- _WHAT THIS TASK INVOLVES_
Please set down each entry exactly, omitting any picture it holds.

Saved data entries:
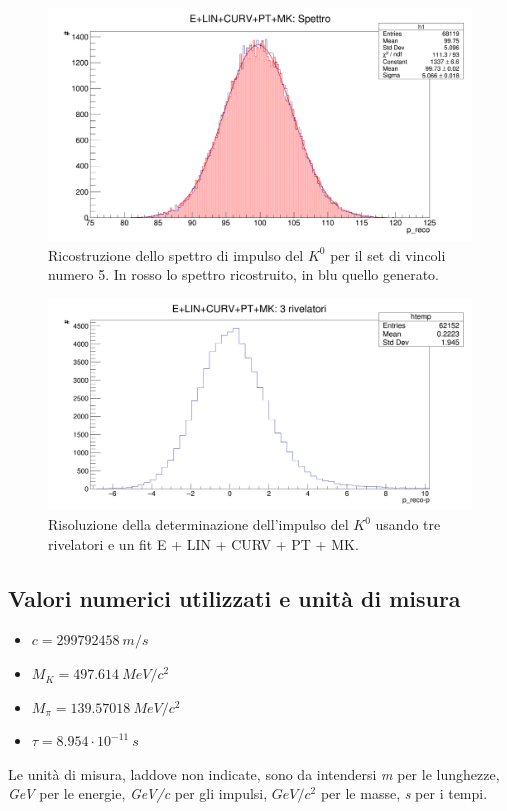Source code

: \documentclass[8pt]{extarticle}
\begin{document}
\begin{figure}
	\begin{center}
		\includegraphics[scale=0.25]{set_5_spettro} 
		\caption{Ricostruzione dello spettro di impulso del $K^0$ per il set di vincoli numero 5. In rosso lo spettro ricostruito, in blu quello generato.}
		\label{fig:set_5_spettro}
	\end{center}
\end{figure}

\begin{figure}
	\begin{center}
		\includegraphics[scale=0.25]{set_1det_p} 
		\caption{Risoluzione della determinazione dell'impulso del $K^0$ usando tre rivelatori e un fit E + LIN + CURV + PT + MK.}
		\label{fig:set_1det_p}
	\end{center}
\end{figure}




\subsection{Valori numerici utilizzati e unità di misura}
\begin{itemize}
\item $c = 299792458\ m/s$
\item $M_K = 497.614\ MeV/c^2$
\item $M_\pi = 139.57018\ MeV/c^2$
\item $\tau = 8.954\cdot 10^{-11}\ s$
\end{itemize}

Le unità di misura, laddove non indicate, sono da intendersi \textit{m} per le lunghezze, \textit{GeV} per le energie, \textit{GeV/c} per gli impulsi, \textit{$GeV/c^2$} per le masse, \textit{s} per i tempi.
\end{document}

- _EXERCISE ANSWER_
Source code

: \documentclass[8pt]{extarticle}
\begin{document}
\begin{figure}
	\begin{center}
		\includegraphics[scale=0.25]{set_5_spettro} 
		\caption{Ricostruzione dello spettro di impulso del $K^0$ per il set di vincoli numero 5. In rosso lo spettro ricostruito, in blu quello generato.}
		\label{fig:set_5_spettro}
	\end{center}
\end{figure}

\begin{figure}
	\begin{center}
		\includegraphics[scale=0.25]{set_1det_p} 
		\caption{Risoluzione della determinazione dell'impulso del $K^0$ usando tre rivelatori e un fit E + LIN + CURV + PT + MK.}
		\label{fig:set_1det_p}
	\end{center}
\end{figure}




\subsection{Valori numerici utilizzati e unità di misura}
\begin{itemize}
\item $c = 299792458\ m/s$
\item $M_K = 497.614\ MeV/c^2$
\item $M_\pi = 139.57018\ MeV/c^2$
\item $\tau = 8.954\cdot 10^{-11}\ s$
\end{itemize}

Le unità di misura, laddove non indicate, sono da intendersi \textit{m} per le lunghezze, \textit{GeV} per le energie, \textit{GeV/c} per gli impulsi, \textit{$GeV/c^2$} per le masse, \textit{s} per i tempi.
\end{document}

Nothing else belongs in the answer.